DX Infrastructure Management

Expand all | Collapse all

Monitor all new QoS_Computer_Uptime entries and alert on if < 300s - Is this possible?

  • 1.  Monitor all new QoS_Computer_Uptime entries and alert on if < 300s - Is this possible?

    Posted 11-21-2014 07:50 PM

    So I have a quesiton. We were having issues with both the cdm probe and the ntevl probe detecting if a machine was rebooted. UIM support stated that yes there were 'defects' in each probe and we are still not 100% sure that we can rely on either of these probes to detect reboot scenarios. 

     

    So yesterday a request introduced me to the QoS_Computer_Uptime metric that is collected by the CDM probe. So that got me thinking that we can use this value to determine if a machine has been rebooted. Since we have cdm deployed everywhere and are collecting this value, I wanted to know if or how eactly would I setup a watcher to look at ALL new QOS_COMPUTER_UPTIME entries being added to the database, for each robot and have the portion of UIM (assuming SLM manager) generate an alert if the value is < 300s. That means the machine was rebooted w/in the last 5 minutes and this would accurately give us the indicaiton that the machine rebooted. 

     

    I don't know the SLM tool very well. I primary use it to check QoS metrics and delete QoS data mostly.

     

    I was playing around in it all morning and can't figure out if this is possible. Is there a way to define a global QoS watcher on this one specific metric and setup a rule that says, if QoS_Computer_Uptime < 300 then Trigger an alert. 

     

    I was trying to set this up using the old SLM fat client, but when I was looking at the help some of the examples don't have those features any longer or those menu entries. 

     

    My questions:

    1. Is this possible. 

    2. If yes can this be setup at a Domain Level and not on each and every specific Hub Level/Robot Level. 

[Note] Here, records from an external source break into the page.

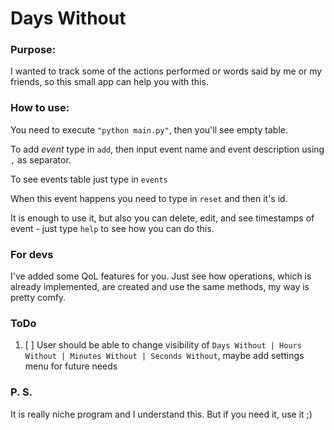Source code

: # Days Without

### Purpose:
I wanted to track some of the actions performed or words said by me or my friends, so this small app can help you with this.

### How to use:
You need to execute `"python main.py"`, then you'll see empty table. 

To add _event_ type in `add`, then input event name and event description using `,` as separator.

To see events table just type in `events`

When this event happens you need to type in `reset` and then it's id.

It is enough to use it, but also you can delete, edit, and see timestamps of event - just type `help` to see how you can do this.

### For devs
I've added some QoL features for you. Just see how operations, which is already implemented, are created and use the same methods, my way is pretty comfy.

### ToDo
1. [ ] User should be able to change visibility of `Days Without | Hours Without | Minutes Without | Seconds Without`, maybe add settings menu for future needs
### P. S.
It is really niche program and I understand this. But if you need it, use it ;)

    3. If Yes how and where do I do this exactly? Anyone have any tutorials on setting something like this up?

    4. What exactly is this task refered to exactly? Would this be considered a SLA or a QoS Monitor or ???

     

    Thank you,

    Dan



  • 2.  Re: Monitor all new QoS_Computer_Uptime entries and alert on if < 300s - Is this possible?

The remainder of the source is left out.